Required action:
Every entry, start to finish, should be printed verbatim without pictures.

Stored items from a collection
----

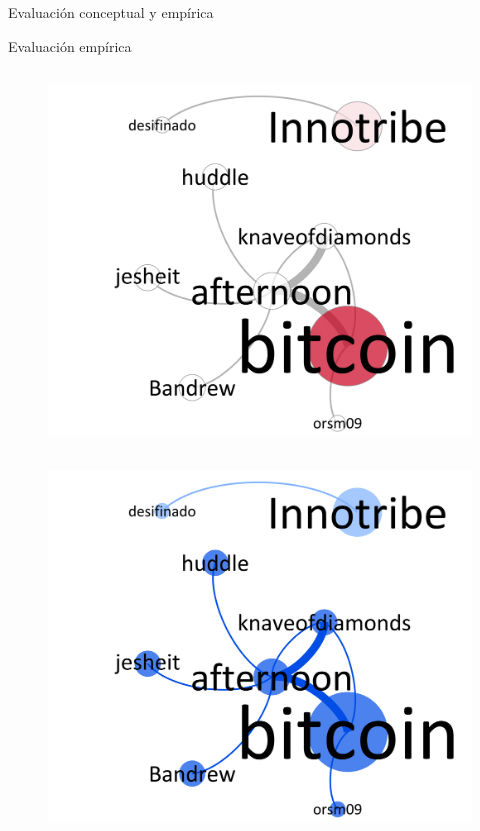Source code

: \begin{frame}{Evaluación conceptual y empírica}
\begin{block}{Evaluación empírica}
\begin{minipage}[t][.40\textheight][t]{\textwidth}
\begin{column}{0.3\textwidth}
    \tiny
    \begin{figure}[H]
        \begin{center}
             \includegraphics[width=1\textwidth]{images/C3/c3_red_influ_real.pdf}
         \end{center}
    \end{figure}
\end{column}
\begin{column}{0.3\textwidth}  
    \tiny
    \begin{figure}[H]
        \begin{center}
         \includegraphics[width=1\textwidth]{images/C3/c3_red_comunidades_real.pdf}

\end{center}
\end{figure}
\end{column}
\end{minipage}
\end{block}
\end{frame}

----

Result:
Source code

: \begin{frame}{Evaluación conceptual y empírica}
\begin{block}{Evaluación empírica}
\begin{minipage}[t][.40\textheight][t]{\textwidth}
\begin{column}{0.3\textwidth}
    \tiny
    \begin{figure}[H]
        \begin{center}
             \includegraphics[width=1\textwidth]{images/C3/c3_red_influ_real.pdf}
         \end{center}
    \end{figure}
\end{column}
\begin{column}{0.3\textwidth}  
    \tiny
    \begin{figure}[H]
        \begin{center}
         \includegraphics[width=1\textwidth]{images/C3/c3_red_comunidades_real.pdf}

\end{center}
\end{figure}
\end{column}
\end{minipage}
\end{block}
\end{frame}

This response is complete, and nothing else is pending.